Centenário de Maria Carolina de Jesus




Negra e moradora da favela do Canindé, Carolina é autora de Quarto de Despejo, onde retratou o cotidiano da comunidade na década de 1950; Promovidas pela Edições Toró, em outubro, ciclo de atividades inclui oficinas, roda de sambas, debates, filmes e intervenções cênicas
08/10/2014
Por Simone Freire,
Fonte: http://www.brasildefato.com.br/node/30088

"Todos têm um ideal. O meu é gostar de ler". Nestas palavras, Carolina Maria de Jesus (1914-1977) resume sua trajetória e propósito de vida. Semi-analfabeta, negra e moradora da favela do Canindé, Zona Norte de São Paulo (SP), Carolina tornou-se escritora reconhecida dentro e fora do Brasil com o livro "Quarto de Despejo - Diário de uma Favelada", publicado em 1960. Com uma literatura viva e pulsante, soube pautar as complexidades e contradições da sua realidade.
Em 2014, a escritora completaria cem anos de idade. Uma série de atividades e homenagens foi realizada pelo País e, em complemento a elas, neste mês de outubro, mais um ciclo busca celebrar a vida e obra da escritora. 

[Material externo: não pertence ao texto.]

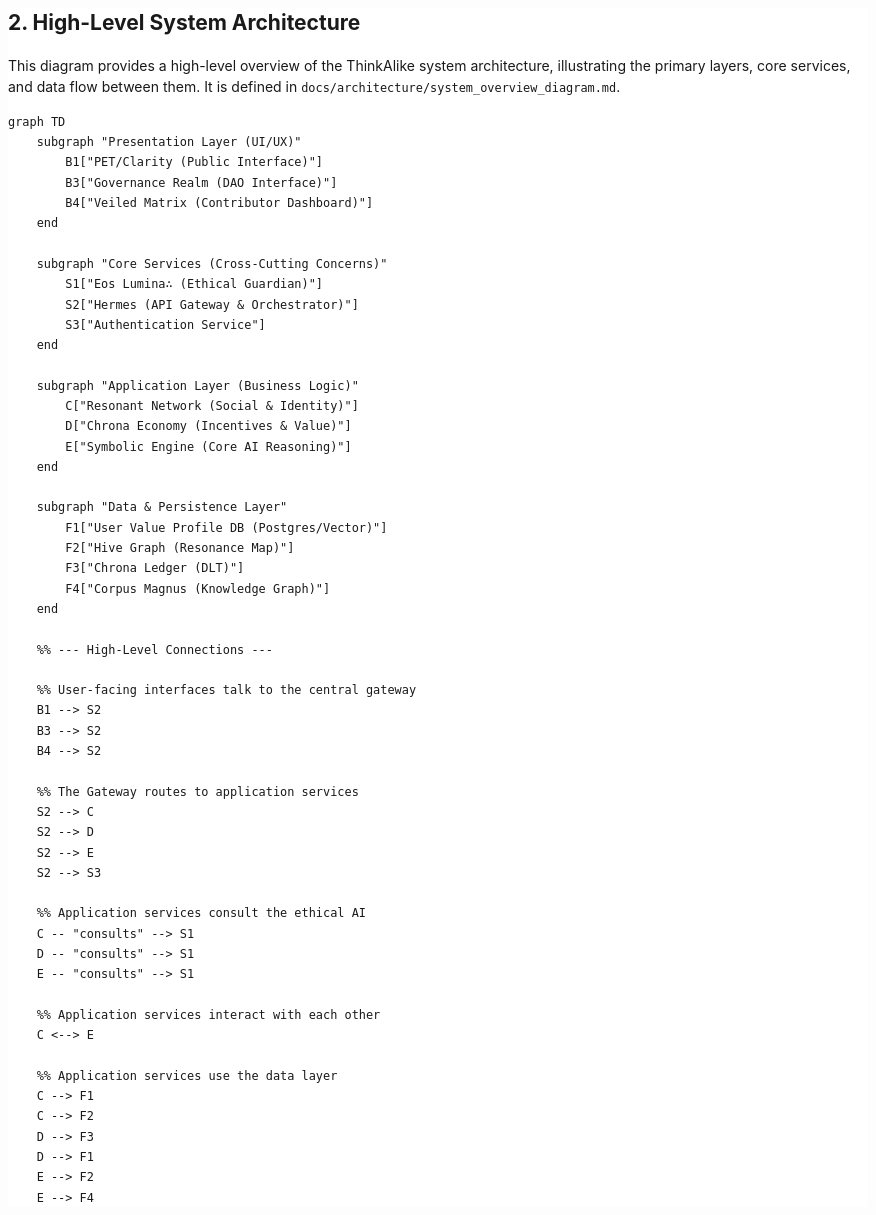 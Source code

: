 ## 2. High-Level System Architecture

This diagram provides a high-level overview of the ThinkAlike system architecture, illustrating the primary layers, core services, and data flow between them. It is defined in `docs/architecture/system_overview_diagram.md`.

```mermaid
graph TD
    subgraph "Presentation Layer (UI/UX)"
        B1["PET/Clarity (Public Interface)"]
        B3["Governance Realm (DAO Interface)"]
        B4["Veiled Matrix (Contributor Dashboard)"]
    end

    subgraph "Core Services (Cross-Cutting Concerns)"
        S1["Eos Lumina∴ (Ethical Guardian)"]
        S2["Hermes (API Gateway & Orchestrator)"]
        S3["Authentication Service"]
    end

    subgraph "Application Layer (Business Logic)"
        C["Resonant Network (Social & Identity)"]
        D["Chrona Economy (Incentives & Value)"]
        E["Symbolic Engine (Core AI Reasoning)"]
    end

    subgraph "Data & Persistence Layer"
        F1["User Value Profile DB (Postgres/Vector)"]
        F2["Hive Graph (Resonance Map)"]
        F3["Chrona Ledger (DLT)"]
        F4["Corpus Magnus (Knowledge Graph)"]
    end

    %% --- High-Level Connections ---

    %% User-facing interfaces talk to the central gateway
    B1 --> S2
    B3 --> S2
    B4 --> S2

    %% The Gateway routes to application services
    S2 --> C
    S2 --> D
    S2 --> E
    S2 --> S3

    %% Application services consult the ethical AI
    C -- "consults" --> S1
    D -- "consults" --> S1
    E -- "consults" --> S1

    %% Application services interact with each other
    C <--> E

    %% Application services use the data layer
    C --> F1
    C --> F2
    D --> F3
    D --> F1
    E --> F2
    E --> F4
```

Promovidas pela Edições Toró, atividades como oficinas, roda de sambas, mesas-redondas, debates, filmes, intervenções cênicas e leituras têm sido realizadas em diversos pontos de São Paulo (SP).
Segundo o educador e escritor Allan da Rosa, um dos organizadores do ciclo, este tipo de atividade tem um propósito muito especial, uma vez que enormes referências da literatura “são ainda, no geral, mais comentadas do que lidas”. Ele lembrou que outra série de atividades deve acontecer em novembro para celebrar o centenário de Abdias do Nascimento (1914-2011), conhecido pela luta em defesa da igualdade racial.

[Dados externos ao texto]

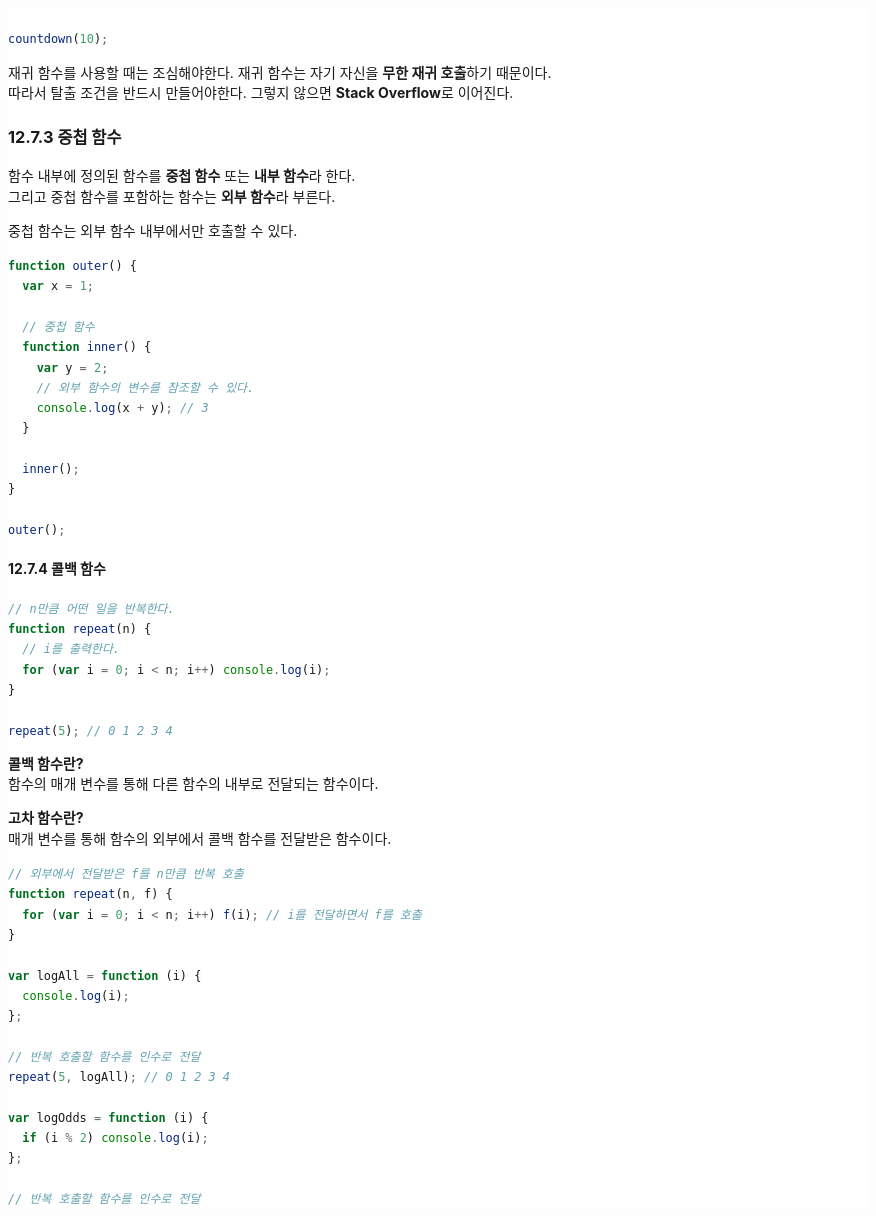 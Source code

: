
 ```javascript

countdown(10);
```

재귀 함수를 사용할 때는 조심해야한다. 재귀 함수는 자기 자신을 **무한 재귀 호출**하기 때문이다.  
따라서 탈출 조건을 반드시 만들어야한다. 그렇지 않으면 **Stack Overflow**로 이어진다.

### 12.7.3 중첩 함수

함수 내부에 정의된 함수를 **중첩 함수** 또는 **내부 함수**라 한다.  
그리고 중첩 함수를 포함하는 함수는 **외부 함수**라 부른다.

중첩 함수는 외부 함수 내부에서만 호출할 수 있다.

```javascript
function outer() {
  var x = 1;

  // 중첩 함수
  function inner() {
    var y = 2;
    // 외부 함수의 변수를 참조할 수 있다.
    console.log(x + y); // 3
  }

  inner();
}

outer();
```

#### 12.7.4 콜백 함수

```javascript
// n만큼 어떤 일을 반복한다.
function repeat(n) {
  // i를 출력한다.
  for (var i = 0; i < n; i++) console.log(i);
}

repeat(5); // 0 1 2 3 4
```

**콜백 함수란?**  
함수의 매개 변수를 통해 다른 함수의 내부로 전달되는 함수이다.

**고차 함수란?**  
매개 변수를 통해 함수의 외부에서 콜백 함수를 전달받은 함수이다.

```javascript
// 외부에서 전달받은 f를 n만큼 반복 호출
function repeat(n, f) {
  for (var i = 0; i < n; i++) f(i); // i를 전달하면서 f를 호출
}

var logAll = function (i) {
  console.log(i);
};

// 반복 호출할 함수를 인수로 전달
repeat(5, logAll); // 0 1 2 3 4

var logOdds = function (i) {
  if (i % 2) console.log(i);
};

// 반복 호출할 함수를 인수로 전달
```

O papel do mercado editorial também foi lembrado por ele. “No ano de seus centenários, o sistema editorial que domina o mercado ainda permanece muito distante e pouquíssimo interessado por seus trabalhos, estilos, histórias e questões, assim como ocorre com várias outras canetas negras, de ontem e de hoje”, comenta, lembrando que “recentemente, a atual gestão da Biblioteca Mário de Andrade vem buscando trançar e fertilizar caminhos com os movimentos literários das beiradas de São Paulo”.

Vida e Obra
Apesar de pouco estudo e a incessante e cansativa rotina de catadora, Carolina Maria de Jesus acumulou mais de 20 cadernos com testemunhos sobre o cotidiano da favela. Deles, após edição do jornalista Aldálio Dantas (que a descobriu ao visitar a favela para uma reportagem), originou-se "Quarto de Despejo - Diário de uma Favelada", publicado em 1960. 
O livro rompeu com qualquer rotina das edições até então publicadas no País. Em poucos meses, três edições foram lançadas, chegando alcançar a margem de 100 mil livros vendidos, além de ser traduzido para 13 línguas, como romeno, russo, japonês, inglês, sueco e alemão.

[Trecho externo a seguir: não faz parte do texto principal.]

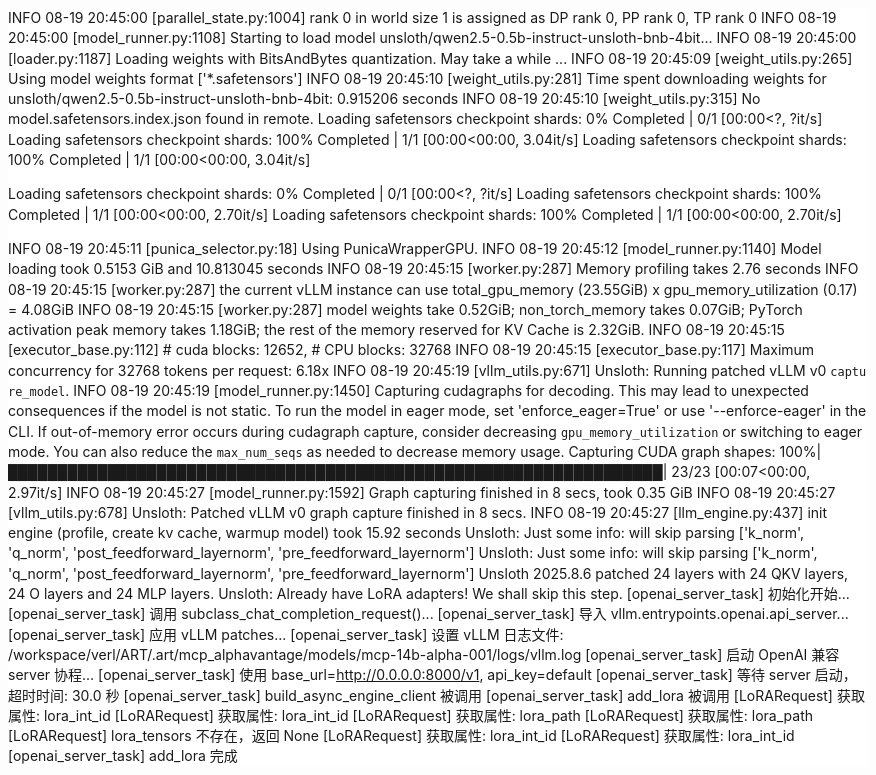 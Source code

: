 INFO 08-19 20:45:00 [parallel_state.py:1004] rank 0 in world size 1 is assigned as DP rank 0, PP rank 0, TP rank 0
INFO 08-19 20:45:00 [model_runner.py:1108] Starting to load model unsloth/qwen2.5-0.5b-instruct-unsloth-bnb-4bit...
INFO 08-19 20:45:00 [loader.py:1187] Loading weights with BitsAndBytes quantization. May take a while ...
INFO 08-19 20:45:09 [weight_utils.py:265] Using model weights format ['*.safetensors']
INFO 08-19 20:45:10 [weight_utils.py:281] Time spent downloading weights for unsloth/qwen2.5-0.5b-instruct-unsloth-bnb-4bit: 0.915206 seconds
INFO 08-19 20:45:10 [weight_utils.py:315] No model.safetensors.index.json found in remote.
Loading safetensors checkpoint shards:   0% Completed | 0/1 [00:00<?, ?it/s]
Loading safetensors checkpoint shards: 100% Completed | 1/1 [00:00<00:00,  3.04it/s]
Loading safetensors checkpoint shards: 100% Completed | 1/1 [00:00<00:00,  3.04it/s]

Loading safetensors checkpoint shards:   0% Completed | 0/1 [00:00<?, ?it/s]
Loading safetensors checkpoint shards: 100% Completed | 1/1 [00:00<00:00,  2.70it/s]
Loading safetensors checkpoint shards: 100% Completed | 1/1 [00:00<00:00,  2.70it/s]

INFO 08-19 20:45:11 [punica_selector.py:18] Using PunicaWrapperGPU.
INFO 08-19 20:45:12 [model_runner.py:1140] Model loading took 0.5153 GiB and 10.813045 seconds
INFO 08-19 20:45:15 [worker.py:287] Memory profiling takes 2.76 seconds
INFO 08-19 20:45:15 [worker.py:287] the current vLLM instance can use total_gpu_memory (23.55GiB) x gpu_memory_utilization (0.17) = 4.08GiB
INFO 08-19 20:45:15 [worker.py:287] model weights take 0.52GiB; non_torch_memory takes 0.07GiB; PyTorch activation peak memory takes 1.18GiB; the rest of the memory reserved for KV Cache is 2.32GiB.
INFO 08-19 20:45:15 [executor_base.py:112] # cuda blocks: 12652, # CPU blocks: 32768
INFO 08-19 20:45:15 [executor_base.py:117] Maximum concurrency for 32768 tokens per request: 6.18x
INFO 08-19 20:45:19 [vllm_utils.py:671] Unsloth: Running patched vLLM v0 `capture_model`.
INFO 08-19 20:45:19 [model_runner.py:1450] Capturing cudagraphs for decoding. This may lead to unexpected consequences if the model is not static. To run the model in eager mode, set 'enforce_eager=True' or use '--enforce-eager' in the CLI. If out-of-memory error occurs during cudagraph capture, consider decreasing `gpu_memory_utilization` or switching to eager mode. You can also reduce the `max_num_seqs` as needed to decrease memory usage.
Capturing CUDA graph shapes: 100%|██████████████████████████████████████████████████████████████████| 23/23 [00:07<00:00,  2.97it/s]
INFO 08-19 20:45:27 [model_runner.py:1592] Graph capturing finished in 8 secs, took 0.35 GiB
INFO 08-19 20:45:27 [vllm_utils.py:678] Unsloth: Patched vLLM v0 graph capture finished in 8 secs.
INFO 08-19 20:45:27 [llm_engine.py:437] init engine (profile, create kv cache, warmup model) took 15.92 seconds
Unsloth: Just some info: will skip parsing ['k_norm', 'q_norm', 'post_feedforward_layernorm', 'pre_feedforward_layernorm']
Unsloth: Just some info: will skip parsing ['k_norm', 'q_norm', 'post_feedforward_layernorm', 'pre_feedforward_layernorm']
Unsloth 2025.8.6 patched 24 layers with 24 QKV layers, 24 O layers and 24 MLP layers.
Unsloth: Already have LoRA adapters! We shall skip this step.
[openai_server_task] 初始化开始...
[openai_server_task] 调用 subclass_chat_completion_request()...
[openai_server_task] 导入 vllm.entrypoints.openai.api_server...
[openai_server_task] 应用 vLLM patches...
[openai_server_task] 设置 vLLM 日志文件: /workspace/verl/ART/.art/mcp_alphavantage/models/mcp-14b-alpha-001/logs/vllm.log
[openai_server_task] 启动 OpenAI 兼容 server 协程...
[openai_server_task] 使用 base_url=http://0.0.0.0:8000/v1, api_key=default
[openai_server_task] 等待 server 启动，超时时间: 30.0 秒
[openai_server_task] build_async_engine_client 被调用
[openai_server_task] add_lora 被调用
[LoRARequest] 获取属性: lora_int_id
[LoRARequest] 获取属性: lora_int_id
[LoRARequest] 获取属性: lora_path
[LoRARequest] 获取属性: lora_path
[LoRARequest] lora_tensors 不存在，返回 None
[LoRARequest] 获取属性: lora_int_id
[LoRARequest] 获取属性: lora_int_id
[openai_server_task] add_lora 完成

Carolina publicou ainda “Casa de alvenaria”, “Journal de Bitita“ (póstumo, 1982, França) e “Meu estranho diário” (também póstumo, 1996, organizado por José Carlos Sebe Bom Meihy e Robert M. Levine)
Literatura viva
Embora o cenário descrito por ela na década de 1960 não seja o mesmo de hoje, Quarto de Despejo é contundentemente atual, uma vez que a luta por melhores condições de vida e dignidade ainda permanecem entre os "trastes velhos" como, criticamente, caracterizava os favelados. “Eu denomino que a favela é o quarto de despejo de uma cidade. Nós, os pobres, somos os trastes velhos”, escreveu.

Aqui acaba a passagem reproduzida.